Lastly (but not completely), a number of biologics with activity in the IL 12-23 pathway are at various stages of development for use in Crohn’s disease. A novel but early in development biologic is a met metalloproteinase-9 antibody. This may have anti-inflammatory properties without significant immune suppression. It showed efficacy in a phase 1 study in ulcerative colitis and will be undergoing phase 2/3 trials in ulcerative colitis and Crohn’s disease.25

CONCLUSION
The pathophysiology of Crohn’s disease remains incompletely understood despite the elucidation of many pathways that seem important in its pathogenesis. Years of research in animal models have enabled the development of a large panel of candidate biologic drugs, but several targeted cytokine pathways like IL-17 and Il-10 have failed to result in a usable drug that is safe and effective.

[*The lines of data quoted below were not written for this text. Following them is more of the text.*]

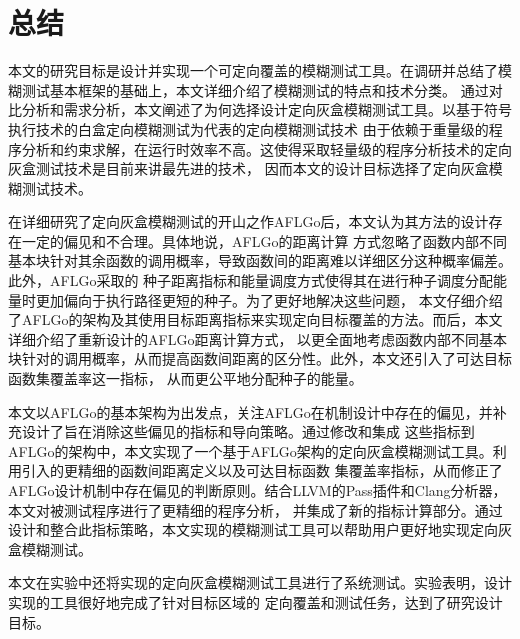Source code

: \documentclass[bachelor]{njupthesis}
\begin{document}
\section{总结}
本文的研究目标是设计并实现一个可定向覆盖的模糊测试工具。在调研并总结了模糊测试基本框架的基础上，本文详细介绍了模糊测试的特点和技术分类。
通过对比分析和需求分析，本文阐述了为何选择设计定向灰盒模糊测试工具。以基于符号执行技术的白盒定向模糊测试为代表的定向模糊测试技术
由于依赖于重量级的程序分析和约束求解，在运行时效率不高。这使得采取轻量级的程序分析技术的定向灰盒测试技术是目前来讲最先进的技术，
因而本文的设计目标选择了定向灰盒模糊测试技术。

在详细研究了定向灰盒模糊测试的开山之作AFLGo后，本文认为其方法的设计存在一定的偏见和不合理。具体地说，AFLGo的距离计算
方式忽略了函数内部不同基本块针对其余函数的调用概率，导致函数间的距离难以详细区分这种概率偏差。此外，AFLGo采取的
种子距离指标和能量调度方式使得其在进行种子调度分配能量时更加偏向于执行路径更短的种子。为了更好地解决这些问题，
本文仔细介绍了AFLGo的架构及其使用目标距离指标来实现定向目标覆盖的方法。而后，本文详细介绍了重新设计的AFLGo距离计算方式，
以更全面地考虑函数内部不同基本块针对的调用概率，从而提高函数间距离的区分性。此外，本文还引入了可达目标函数集覆盖率这一指标，
从而更公平地分配种子的能量。

本文以AFLGo的基本架构为出发点，关注AFLGo在机制设计中存在的偏见，并补充设计了旨在消除这些偏见的指标和导向策略。通过修改和集成
这些指标到AFLGo的架构中，本文实现了一个基于AFLGo架构的定向灰盒模糊测试工具。利用引入的更精细的函数间距离定义以及可达目标函数
集覆盖率指标，从而修正了AFLGo设计机制中存在偏见的判断原则。结合LLVM的Pass插件和Clang分析器，本文对被测试程序进行了更精细的程序分析，
并集成了新的指标计算部分。通过设计和整合此指标策略，本文实现的模糊测试工具可以帮助用户更好地实现定向灰盒模糊测试。

本文在实验中还将实现的定向灰盒模糊测试工具进行了系统测试。实验表明，设计实现的工具很好地完成了针对目标区域的
定向覆盖和测试任务，达到了研究设计目标。
\end{document}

The success of TNF inhibitors has undoubtedly changed the treatment of this disease, and has proven the pivotal role of TNF in its pathogenesis, but these medications have several limitations including treatment failures, loss of response, and systemic immune suppression that can lead to unwanted side effects. New agents that target other pathways are emerging, but will undoubtedly have limitations like reduced efficacy for certain phenotypes, longer onset of action, or immunogenicity.

Ideally, new treatment approaches will be developed that might allow clinicians to select the best agent for any individual patient. In the future, tissue, stool, or blood testing hopefully may identify an individual in advance who might best respond to an anti-TNF, anti-integrin, or anti- IL 12-23 biologic. Clearly, we still have a lot to learn, but it is an exciting time to be taking care of patients with Crohn’s disease.